Segment Start: Source material

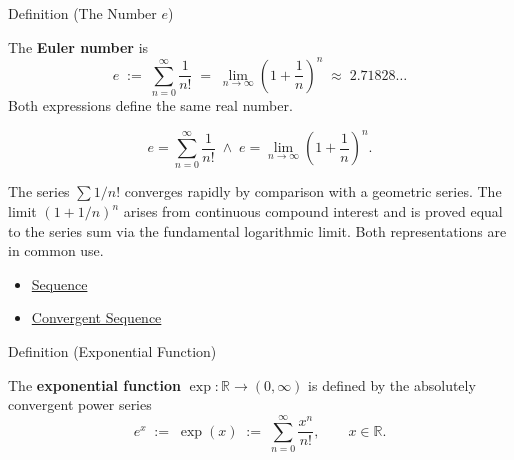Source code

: \begin{definitionbox}{Definition (The Number $e$)}
\begin{definition}
\label{def:number-e}
The \textbf{Euler number} is
\[
  e \;:=\; \sum_{n=0}^{\infty} \frac{1}{n!}
  \;=\; \lim_{n \to \infty} \!\left(1 + \frac{1}{n}\right)^{\!n}
  \;\approx\; 2.71828\ldots
\]
Both expressions define the same real number.
\end{definition}
\end{definitionbox}

\begin{remark*}
\[
  e = \sum_{n=0}^\infty \frac{1}{n!}
  \;\wedge\;
  e = \lim_{n\to\infty}\!\left(1+\frac{1}{n}\right)^n.
\]
\end{remark*}

\begin{remark*}[Interpretation]
The series $\sum 1/n!$ converges rapidly by comparison with a
geometric series. The limit $(1+1/n)^n$ arises from continuous
compound interest and is proved equal to the series sum via the
fundamental logarithmic limit. Both representations are in common use.
\end{remark*}

\begin{dependencies}
\begin{itemize}
  \item \hyperref[def:sequence]{Sequence}
  \item \hyperref[def:convergent-sequence]{Convergent Sequence}
\end{itemize}
\end{dependencies}

\begin{definitionbox}{Definition (Exponential Function)}
\begin{definition}
\label{def:exponential}
The \textbf{exponential function} $\exp : \mathbb{R} \to (0,\infty)$
is defined by the absolutely convergent power series
\[
  e^x \;:=\; \exp(x) \;:=\; \sum_{n=0}^{\infty} \frac{x^n}{n!},
  \qquad x \in \mathbb{R}.
\]
\end{definition}
\end{definitionbox}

Segment End: Source material

**Task**: Every line above has to be output exactly; the pictures must be dropped.

**Task solution**:
Source code

: \begin{definitionbox}{Definition (The Number $e$)}
\begin{definition}
\label{def:number-e}
The \textbf{Euler number} is
\[
  e \;:=\; \sum_{n=0}^{\infty} \frac{1}{n!}
  \;=\; \lim_{n \to \infty} \!\left(1 + \frac{1}{n}\right)^{\!n}
  \;\approx\; 2.71828\ldots
\]
Both expressions define the same real number.
\end{definition}
\end{definitionbox}

\begin{remark*}
\[
  e = \sum_{n=0}^\infty \frac{1}{n!}
  \;\wedge\;
  e = \lim_{n\to\infty}\!\left(1+\frac{1}{n}\right)^n.
\]
\end{remark*}

\begin{remark*}[Interpretation]
The series $\sum 1/n!$ converges rapidly by comparison with a
geometric series. The limit $(1+1/n)^n$ arises from continuous
compound interest and is proved equal to the series sum via the
fundamental logarithmic limit. Both representations are in common use.
\end{remark*}

\begin{dependencies}
\begin{itemize}
  \item \hyperref[def:sequence]{Sequence}
  \item \hyperref[def:convergent-sequence]{Convergent Sequence}
\end{itemize}
\end{dependencies}

\begin{definitionbox}{Definition (Exponential Function)}
\begin{definition}
\label{def:exponential}
The \textbf{exponential function} $\exp : \mathbb{R} \to (0,\infty)$
is defined by the absolutely convergent power series
\[
  e^x \;:=\; \exp(x) \;:=\; \sum_{n=0}^{\infty} \frac{x^n}{n!},
  \qquad x \in \mathbb{R}.
\]
\end{definition}
\end{definitionbox}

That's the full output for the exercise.